Despite the main body of his work spanning just two clients, Daniel Gil is considered to one one of Spain's foremost graphic designers. Here Emilio Gil (no relation) introduces his graphic design hero.
Daniel Gil is one of those design figures who is capable of influencing professional vocations. In my case, whenever I attempted to respond to the question of why I chose to devote myself to graphic design, his figure always appears. He influenced my youth as a result of both his talent and the extraordinary impact of his work on the Spanish design scene in the 1960s.
Daniel Gil is one of the fundamental figures of Spanish graphic design although, paradoxically, he was a designer who worked almost exclusively for two clients throughout his professional career: the Hispavox record label and the Alianza publishing house. When, at the end of the 1970s, Daniel Gil left his position as art director and designer of Alianza's covers, he only produced relatively few pieces of work, these were for clients such as the Thyssen Bornemisza Museum in Madrid and the Lower House of the Spanish Parliament.
Daniel Gil belonged to a generation of designers whose work spread over a number of decades, throughout which the cultural and political conditions in Spain did not make creative work easy. The economic climate was not the most favourable, nor was there a social, industrial or business climate which facilitated the work of designers. Given these circumstances, Daniel Gil takes on even greater importance.

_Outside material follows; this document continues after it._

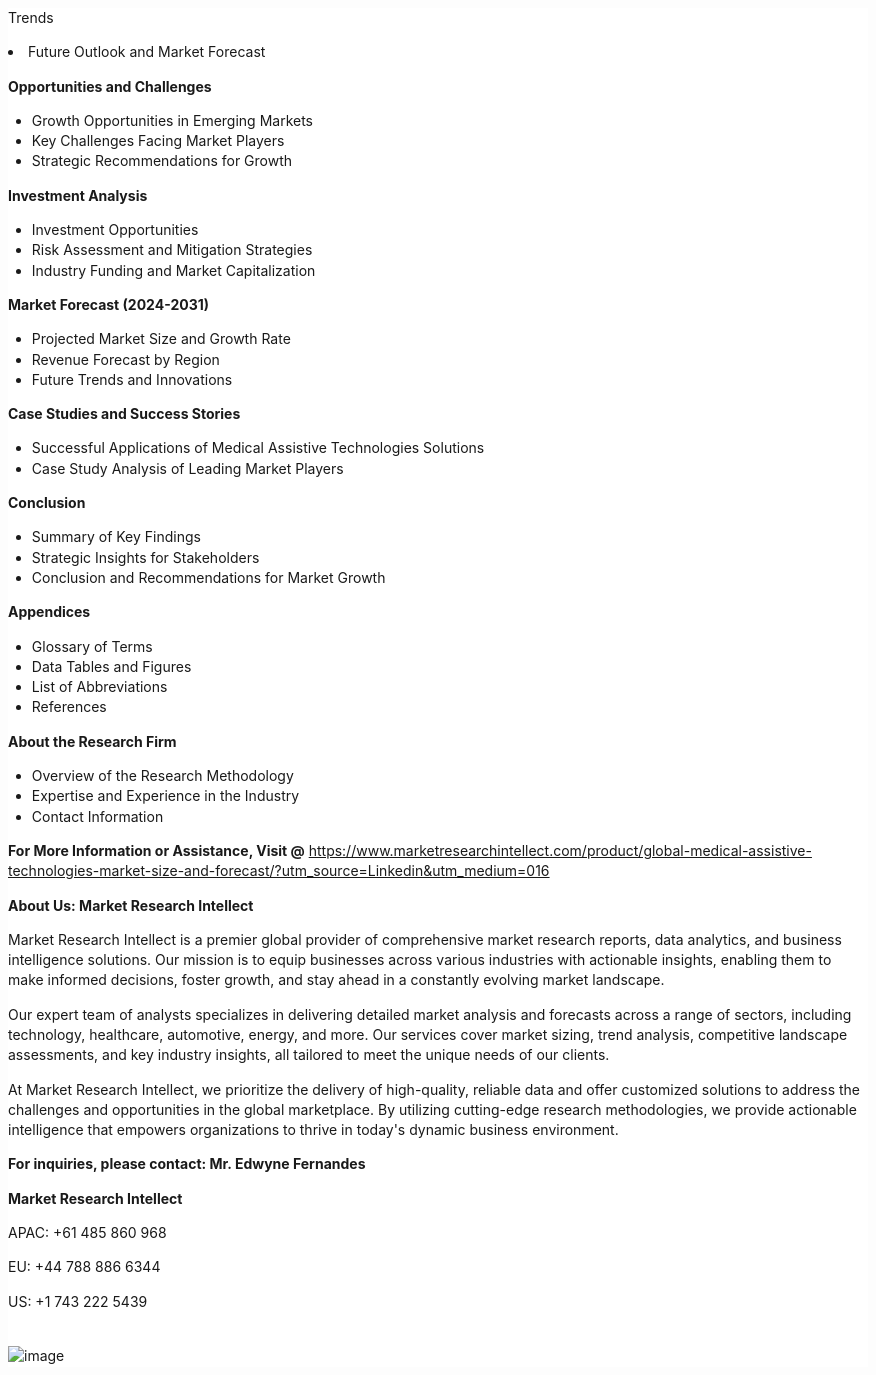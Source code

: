 Trends</li><li>Future Outlook and Market Forecast</li></ul><p><strong>Opportunities and Challenges</strong></p><ul><li>Growth Opportunities in Emerging Markets</li><li>Key Challenges Facing Market Players</li><li>Strategic Recommendations for Growth</li></ul><p><strong>Investment Analysis</strong></p><ul><li>Investment Opportunities</li><li>Risk Assessment and Mitigation Strategies</li><li>Industry Funding and Market Capitalization</li></ul><p><strong>Market Forecast (2024-2031)</strong></p><ul><li>Projected Market Size and Growth Rate</li><li>Revenue Forecast by Region</li><li>Future Trends and Innovations</li></ul><p><strong>Case Studies and Success Stories</strong></p><ul><li>Successful Applications of Medical Assistive Technologies Solutions</li><li>Case Study Analysis of Leading Market Players</li></ul><p><strong>Conclusion</strong></p><ul><li>Summary of Key Findings</li><li>Strategic Insights for Stakeholders</li><li>Conclusion and Recommendations for Market Growth</li></ul><p><strong>Appendices</strong></p><ul><li>Glossary of Terms</li><li>Data Tables and Figures</li><li>List of Abbreviations</li><li>References</li></ul><p><strong>About the Research Firm</strong></p><ul><li>Overview of the Research Methodology</li><li>Expertise and Experience in the Industry</li><li>Contact Information</li></ul></div><div class="article-main__content" data-test-id="publishing-text-block"><p><span class="font-[700]"><strong>For More Information or Assistance, Visit @</strong>&nbsp;<a href="https://www.marketresearchintellect.com/product/global-medical-assistive-technologies-market-size-and-forecast/?utm_source=Linkedin&utm_medium=016">https://www.marketresearchintellect.com/product/global-medical-assistive-technologies-market-size-and-forecast/?utm_source=Linkedin&utm_medium=016</a></span></p><p><strong>About Us: Market Research Intellect</strong></p><p>Market Research Intellect is a premier global provider of comprehensive market research reports, data analytics, and business intelligence solutions. Our mission is to equip businesses across various industries with actionable insights, enabling them to make informed decisions, foster growth, and stay ahead in a constantly evolving market landscape.</p><p>Our expert team of analysts specializes in delivering detailed market analysis and forecasts across a range of sectors, including technology, healthcare, automotive, energy, and more. Our services cover market sizing, trend analysis, competitive landscape assessments, and key industry insights, all tailored to meet the unique needs of our clients.</p><p>At Market Research Intellect, we prioritize the delivery of high-quality, reliable data and offer customized solutions to address the challenges and opportunities in the global marketplace. By utilizing cutting-edge research methodologies, we provide actionable intelligence that empowers organizations to thrive in today's dynamic business environment.</p><p><strong>For inquiries, please contact: Mr. Edwyne Fernandes</strong></p><p><strong>Market Research Intellect</strong></p><p>APAC: +61 485 860 968</p><p>EU: +44 788 886 6344</p><p>US: +1 743 222 5439</p></div><div class="article-main__content" data-test-id="publishing-text-block">&nbsp;</div>
![image](https://github.com/user-attachments/assets/3af7c42b-564e-41d5-947d-8bcd393d6fe8)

Hispavox was a record label which published recordings made by Spanish pop artists, and marketed international labels such as Pye, Reprise, Atlantic or A&M Records. Daniel Gil’s designs for Hispavox in the 1960s could basically be classified into two groups: adaptations of the corresponding original versions for the Spanish market and new creations for the Spanish label's own productions. In the first case, the most outstanding item is the typographic treatment of the blocks of text in which it is possible to detect from the recurrence of their use some of his preferences: Bodoni Bold, Clarendon and Cooper Brass and Egyptian-style or condensed typographies. Daniel Gil was fortunate enough to work with the best Spanish photographers of the time such as Francisco Ontañón.
The work that Daniel Gil carried out over his twenty-five years with Alianza Editorial was a landmark in Spanish graphic design. Gil was capable of creating one of those rare exceptions in the world of graphics by achieving a visual identity from diversity using a wide repertoire of resources. The covers designed for Alianza by Gil had no uniform typographical treatment; not even in the way that the publisher's logo was composed. In fact there were no fixed elements on the covers at all – everything, including the logo, title and author's name, was up for grabs.
Daniel Gil made use of any resource which allowed him to put forward his own interpretation of the contents of the book. He created exclusively typographical covers, with the 'ready-made' technique, with resources taken from the techniques of graphic arts such as the characteristic halftone of four-colour printing, paper textures, repetition of objects, and variations on human faces or hands.
Despite this lack of fixed rules and the absence of a rigid use of elements, Daniel Gil still managed to achieve an identifiable style for the different collections of Alianza Editorial. This only adds to his reputation as a designer with enormous brilliance.